Am I dreaming this or is this common?


----------



## pintodeluxe

The magazines sure make the water based products sound great. The lower VOC idea is good, but it seems the products themselves need improvement. 
I like sprayable lacquer the best. The second coat melts into the first, and I am done in one afternoon.

I visited a quaint little furniture store with lots of handmade case goods. The finish on most pieces was rough and brushed-on. Then I found a craftsman style dining table in the back that had a wonderful satin luster and smooth finish. I complimented the owner on the finish and he said "Oh, I didn't finish that one." 
I felt bad, but realized then that sprayed lacquer finishes are the ones I like!


----------



## Richforever

The local HomeDepot switched from Minwax to Varathane. I was very impressed with the increase in quality and ease of use. I've learned that Minwax doesn't work in a lot of situations and has low bonding capability. I used to like water-based finishes, but now prefer oil-based ones. The wood seems to like them better.


----------



## wapakfred

I wouldn't judge waterborne finishes based on your experience with the Minwax. To me, Minwax is the Harbor Freight of finishes. Try one of the higher quality brands. Target Coatings, GF, maybe even the new Rustoleum Ultimate waterborne (may be the same as the Varathane product). Don't get seduced by the word polyurethane either. All waterbornes are predominantly an acrylic resin finish….some of the manufacturers have added a small amount of urethane resins so they can (IMHO) put that seemingly magic word on the label.


----------



## mojapitt

I switched to Varathane as well. Didn't like what I was getting from Minwax.


----------



## OggieOglethorpe

Try General Finishes waterbased products. They are simply outstanding!


----------



## nwbusa

My experience with Minwax products is that they generally suck (especially their Polyshades stains). Varathane, on the other hand, has given excellent results.


----------



## pintodeluxe

Fred, regarding your comment … "Minwax is the Harbor Freight of finishes"

I am still laughing.


----------



## BillWhite

I don't/won't use any MW products. By in large they are "crapithane". Yep! The HF comparison is accurate.
Stains:
Mud in a can.
Finishes:
Bleahhhhh!
Wanna know how I really feel?
Bill


----------



## a1Jim

As for most minwax products I agree they are the Hf of finishes ,I've used polycric for years with good results.
I also agree that General finishes makes good products. I have not bought any new finishing products in the last 6 months and I understand that many of the finishing projects have had to meet new VOC guide lines and have reformulated and are not what they use to be. 
I've been spraying finishes for 40+ years and all of the different types of finishes shoot differently, particuarly when you switch from oil base to waterborne products. Water borne top coats need to be recoated in the time period the instructions describes on the can,they do not flow or melt into the previous coat like oil base products do. Like most top coats it's important to stir you finishes throughly and remember to do so before recoating(many times 3 hours apart for WB)


----------



## SuperCubber

I've used both Minwax Polycrylic and GF water-based. While I prefer the GF, I don't hate the Polycrylic. It haas given me great results. I just finished spraying a chair with it and it looks and feels great. That being said, I generally stay away from most of the Minwax stains.


----------



## ChuckC

Polycrylic dries fast so you have to apply it in thin coats or it won't lay right. I've used the stuff in a can and rattle can spray. I prefer the spray. If you prefer a can be carful not to shake it or you will get a lot of air bubbles. Just stir it with a stick.


----------



## mrossk

Had very nice results with the Rustoleum, as well as with the General Finishes. Both much easier to use than the Miniwax, IMO


----------



## pmayer

I have had mixed results with MW PC. I tried General Finish as well and thought it was pretty good. I like Deft's water based product better than both of them. I think it lays down and flows out better, and I like the tone of it better than MW as well (although the tone of the General Finish product is pretty similar to deft)

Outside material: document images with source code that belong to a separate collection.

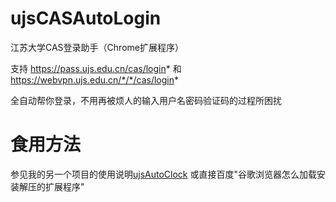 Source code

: # ujsCASAutoLogin

江苏大学CAS登录助手（Chrome扩展程序）

支持 https://pass.ujs.edu.cn/cas/login* 和 https://webvpn.ujs.edu.cn/*/*/cas/login*

全自动帮你登录，不用再被烦人的输入用户名密码验证码的过程所困扰

# 食用方法

参见我的另一个项目的使用说明[ujsAutoClock](https://tagbug.gitlab.io/2021/02/04/ujsAutoClock%E5%BC%80%E5%8F%91%E6%80%9D%E8%B7%AF%E5%8F%8A%E4%BD%BF%E7%94%A8%E6%96%B9%E6%B3%95/)
或直接百度"谷歌浏览器怎么加载安装解压的扩展程序"
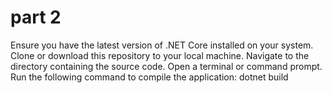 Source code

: # part 2
Ensure you have the latest version of .NET Core installed on your system.
Clone or download this repository to your local machine.
Navigate to the directory containing the source code.
Open a terminal or command prompt.
Run the following command to compile the application:
dotnet build
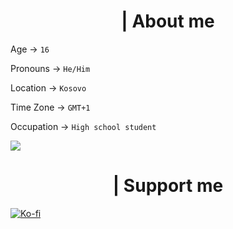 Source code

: 
  <h1 align="center">| About me</h1>

Age -> `16`

Pronouns -> `He/Him`

Location -> `Kosovo`

Time Zone -> `GMT+1`

Occupation -> `High school student`

![](https://komarev.com/ghpvc/?username=shallowco&color=FF4501)

  <h1 align="center">| Support me</h1>

[![Ko-fi](https://img.shields.io/badge/Ko--fi-F16061?style=for-the-badge&logo=ko-fi&logoColor=white)](https://ko-fi.com/grapefizz)
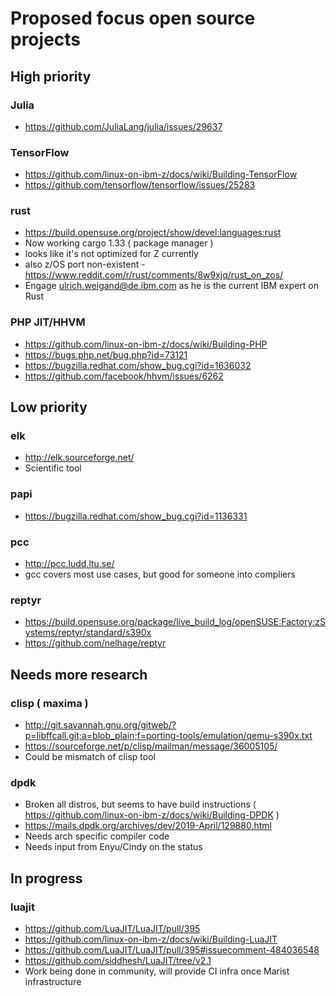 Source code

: # Proposed focus open source projects

## High priority

### Julia

* https://github.com/JuliaLang/julia/issues/29637

### TensorFlow
* https://github.com/linux-on-ibm-z/docs/wiki/Building-TensorFlow
* https://github.com/tensorflow/tensorflow/issues/25283

### rust
* https://build.opensuse.org/project/show/devel:languages:rust
* Now working cargo 1.33 ( package manager )
* looks like it's not optimized for Z currently
* also z/OS port non-existent - https://www.reddit.com/r/rust/comments/8w9xjq/rust_on_zos/
* Engage ulrich.weigand@de.ibm.com as he is the current IBM expert on Rust

### PHP JIT/HHVM
* https://github.com/linux-on-ibm-z/docs/wiki/Building-PHP
* https://bugs.php.net/bug.php?id=73121
* https://bugzilla.redhat.com/show_bug.cgi?id=1636032
* https://github.com/facebook/hhvm/issues/6262

## Low priority

### elk
* http://elk.sourceforge.net/
* Scientific tool

### papi
* https://bugzilla.redhat.com/show_bug.cgi?id=1136331

### pcc
* http://pcc.ludd.ltu.se/
* gcc covers most use cases, but good for someone into compliers

### reptyr
* https://build.opensuse.org/package/live_build_log/openSUSE:Factory:zSystems/reptyr/standard/s390x
* https://github.com/nelhage/reptyr

## Needs more research

### clisp ( maxima )
* http://git.savannah.gnu.org/gitweb/?p=libffcall.git;a=blob_plain;f=porting-tools/emulation/qemu-s390x.txt
* https://sourceforge.net/p/clisp/mailman/message/36005105/
* Could be mismatch of clisp tool

### dpdk
* Broken all distros, but seems to have build instructions ( https://github.com/linux-on-ibm-z/docs/wiki/Building-DPDK )
* https://mails.dpdk.org/archives/dev/2019-April/129880.html
* Needs arch specific compiler code
* Needs input from Enyu/Cindy on the status

## In progress

### luajit
* https://github.com/LuaJIT/LuaJIT/pull/395
* https://github.com/linux-on-ibm-z/docs/wiki/Building-LuaJIT
* https://github.com/LuaJIT/LuaJIT/pull/395#issuecomment-484036548
* https://github.com/siddhesh/LuaJIT/tree/v2.1
* Work being done in community, will provide CI infra once Marist infrastructure
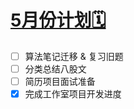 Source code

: # [5月份计划🗓️](https://github.com/HealUP/MyBlog/issues/11)

- [ ] 算法笔记迁移 & 复习旧题
- [ ] 分类总结八股文
- [ ] 简历项目面试准备
- [x] 完成工作室项目开发进度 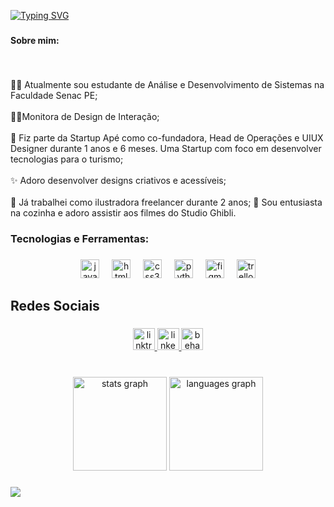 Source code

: [![Typing SVG](https://readme-typing-svg.herokuapp.com?font=Poppins&size=30&duration=3000&pause=1000&color=F7367B&random=false&width=435&lines=Ol%C3%A1!+Eu+sou+a+Ruth%F0%9F%91%8B)](https://git.io/typing-svg)

###

<h4 align="left">Sobre mim:</h4>

###

<br clear="both">

<p align="left">👩‍💻 Atualmente sou estudante de Análise e Desenvolvimento de Sistemas na Faculdade Senac PE;<br><br> 👩‍🎨Monitora de Design de Interação;<br><br>🚀 Fiz parte da Startup Apé como co-fundadora, Head de Operações e UIUX Designer durante 1 anos e 6 meses. Uma Startup com foco em desenvolver tecnologias para o turismo;<br><br>✨ Adoro desenvolver designs criativos e acessíveis;<br><br>🎨 Já trabalhei como ilustradora freelancer durante 2 anos; 🍰 Sou entusiasta na cozinha e adoro assistir aos filmes do Studio Ghibli.</p>

###

<h3 align="left">Tecnologias e Ferramentas:</h3>

###

<div align="center">
  <img src="https://cdn.jsdelivr.net/gh/devicons/devicon/icons/javascript/javascript-original.svg" height="30" alt="javascript logo"  />
  <img width="12" />
  <img src="https://cdn.jsdelivr.net/gh/devicons/devicon/icons/html5/html5-original.svg" height="30" alt="html5 logo"  />
  <img width="12" />
  <img src="https://cdn.jsdelivr.net/gh/devicons/devicon/icons/css3/css3-original.svg" height="30" alt="css3 logo"  />
  <img width="12" />
  <img src="https://cdn.jsdelivr.net/gh/devicons/devicon/icons/python/python-original.svg" height="30" alt="python logo"  />
  <img width="12" />
  <img src="https://cdn.jsdelivr.net/gh/devicons/devicon/icons/figma/figma-original.svg" height="30" alt="figma logo"  />
  <img width="12" />
  <img src="https://cdn.jsdelivr.net/gh/devicons/devicon/icons/trello/trello-plain.svg" height="30" alt="trello logo"  />
</div>

###

<h2 align="left">Redes Sociais</h2>

###

<div align="center">
  <a href="https://linktr.ee/xavierruth" target="_blank">
    <img src="https://img.shields.io/static/v1?message=Linktree&logo=linktree&label=&color=1de9b6&logoColor=white&labelColor=&style=for-the-badge" height="35" alt="linktree logo"  />
  </a>
  <a href="https://www.linkedin.com/in/ruthxavier/" target="_blank">
    <img src="https://img.shields.io/static/v1?message=LinkedIn&logo=linkedin&label=&color=0077B5&logoColor=white&labelColor=&style=for-the-badge" height="35" alt="linkedin logo"  />
  </a>
  <a href="https://www.behance.net/xavierruth" target="_blank">
    <img src="https://img.shields.io/static/v1?message=Behance&logo=behance&label=&color=1769ff&logoColor=white&labelColor=&style=for-the-badge" height="35" alt="behance logo"  />
  </a>
</div>

###


###

<br clear="both">

<div align="center">
  <img src="https://github-readme-stats.vercel.app/api?username=xavierruth&hide_title=false&hide_rank=false&show_icons=true&include_all_commits=true&count_private=true&disable_animations=false&theme=dracula&locale=en&hide_border=false&order=1" height="150" alt="stats graph"  />
  <img src="https://github-readme-stats.vercel.app/api/top-langs?username=xavierruth&locale=en&hide_title=false&layout=compact&card_width=320&langs_count=5&theme=dracula&hide_border=false&order=2" height="150" alt="languages graph"  />
</div>

###

<img align="center" src="https://i.pinimg.com/originals/91/cc/30/91cc30e404ebd860d47d4ee61bdf61dc.gif"  />

###
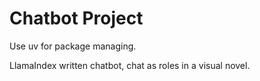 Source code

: # Chatbot Project

Use uv for package managing.

LlamaIndex written chatbot, chat as roles in a visual novel.
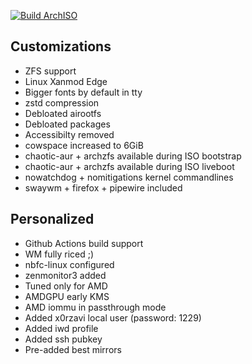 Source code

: [![Build ArchISO](https://github.com/x0rzavi/archiso-zfs/actions/workflows/archiso.yml/badge.svg)](https://github.com/x0rzavi/archiso-zfs/actions/workflows/archiso.yml)

## Customizations
- ZFS support
- Linux Xanmod Edge
- Bigger fonts by default in tty
- zstd compression
- Debloated airootfs
- Debloated packages
- Accessibilty removed
- cowspace increased to 6GiB
- chaotic-aur + archzfs available during ISO bootstrap
- chaotic-aur + archzfs available during ISO liveboot
- nowatchdog + nomitigations kernel commandlines
- swaywm + firefox + pipewire included

## Personalized
- Github Actions build support
- WM fully riced ;)
- nbfc-linux configured
- zenmonitor3 added
- Tuned only for AMD
- AMDGPU early KMS
- AMD iommu in passthrough mode
- Added x0rzavi local user (password: 1229)
- Added iwd profile
- Added ssh pubkey
- Pre-added best mirrors
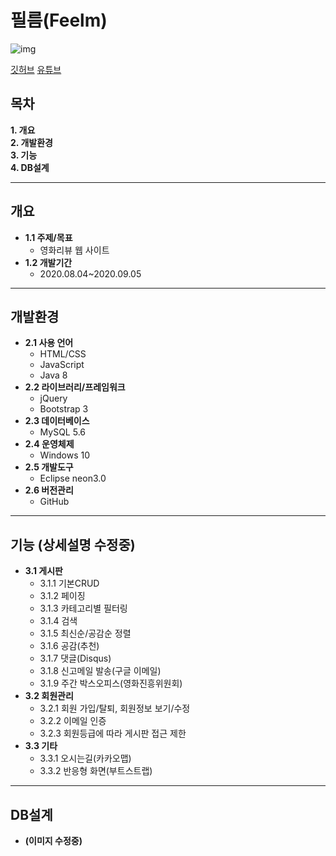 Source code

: # 필름(Feelm)

![img](https://user-images.githubusercontent.com/68595933/112328623-dd270780-8cf9-11eb-9a97-b486ecd6bcf3.PNG)

[깃허브](https://github.com/shinyelee/Moviehere)
[유튜브]()

## 목차
__1. 개요__  
__2. 개발환경__  
__3. 기능__  
__4. DB설계__  

---
## 개요
+ __1.1 주제/목표__  
  - 영화리뷰 웹 사이트
+ __1.2 개발기간__  
  - 2020.08.04~2020.09.05
---
## 개발환경
+ __2.1 사용 언어__
  - HTML/CSS
  - JavaScript
  - Java 8
+ __2.2 라이브러리/프레임워크__
  - jQuery
  - Bootstrap 3
+ __2.3 데이터베이스__
  - MySQL 5.6  
+ __2.4 운영체제__
  - Windows 10
+ __2.5 개발도구__
  - Eclipse neon3.0
+ __2.6 버전관리__
  - GitHub
---
## 기능 (상세설명 수정중)
+ __3.1 게시판__  
  - 3.1.1 기본CRUD
  - 3.1.2 페이징
  - 3.1.3 카테고리별 필터링
  - 3.1.4 검색
  - 3.1.5 최신순/공감순 정렬
  - 3.1.6 공감(추천)
  - 3.1.7 댓글(Disqus)
  - 3.1.8 신고메일 발송(구글 이메일)
  - 3.1.9 주간 박스오피스(영화진흥위원회)
+ __3.2 회원관리__  
  - 3.2.1 회원 가입/탈퇴, 회원정보 보기/수정
  - 3.2.2 이메일 인증
  - 3.2.3 회원등급에 따라 게시판 접근 제한
+ __3.3 기타__  
  - 3.3.1 오시는길(카카오맵)
  - 3.3.2 반응형 화면(부트스트랩)
---
## DB설계
+ __(이미지 수정중)__
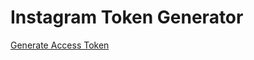 Instagram Token Generator
================


<div class="generate-token">
  <p><a class="button" href="https://instagram.com/oauth/authorize/?client_id=c4d02e0d5f3d47168a966b69d93317de&amp;redirect_uri=http://corknine.com/pipeline-docs/instagram/&amp;response_type=token">Generate Access Token</a></p>
</div>

<div class="token-received" style="display:none">
  <p>Here's your access token, copy and paste this into your theme settings:</p>
  <p><input class="token" type="text" value="" /></p>
</div>

<script>
jQuery(function($) {
  token = window.location.hash.split("#access_token=")[1];

  if (token.length) {
    $('.generate-token').hide();
    $('.token-received').show();
  }

  $("input.token").val(token).on("click", function() {
    $(this).select();
  });
});
</script>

In the summer when I don't mind leaving the windows open for a few days I use Minwax oil based wipe on which I like the look of better than any water based product.


----------



## Tennessee

I'll stick my neck out and admit that I've used Minwax stains for decades. Their Natural is a wonderful grain enhancer. As far as their lacquer and polyurethanes, no thanks…I think I still have one quart of their brushing lacquer, (seems like an oxymoron statement on larger surfaces), unopened for years now.
I've been a Deft lacquer fan for years, was sorry to see that Lowes stopped carrying it. Varathane is excellent. For heavy finishes, I sprayed Mccloskey's Gymseal a few times. Gone now, the replacement is called Man-O-War. Have not tried that.
I've tried a couple of the above mentioned water-based finishes. To this old goat, they are just too much of an adjustment for me. Too much wood fuzz. I'm like Willie - spray on one coat of good lacquer, go back a little later and put on one more coat that blends beautifully into the first, done…


----------



## LeeBarker

It is a mistake to take solvent based habits, tools and procedures into the waterborne field. You have to recast your thinking, get a good, purpose-built brush and practice while paying attention not to the work, but to how the material responds to what your hands are doing.

Perhaps this will make my point clearer: Consider an operation that you do on the tablesaw, one which can also be done on a radial arm saw, which you've never used. Switching from the former to the latter, and expecting excellent results, you would likely do some research, try some things out, experiment a little before subjecting your current project to potential substandard results.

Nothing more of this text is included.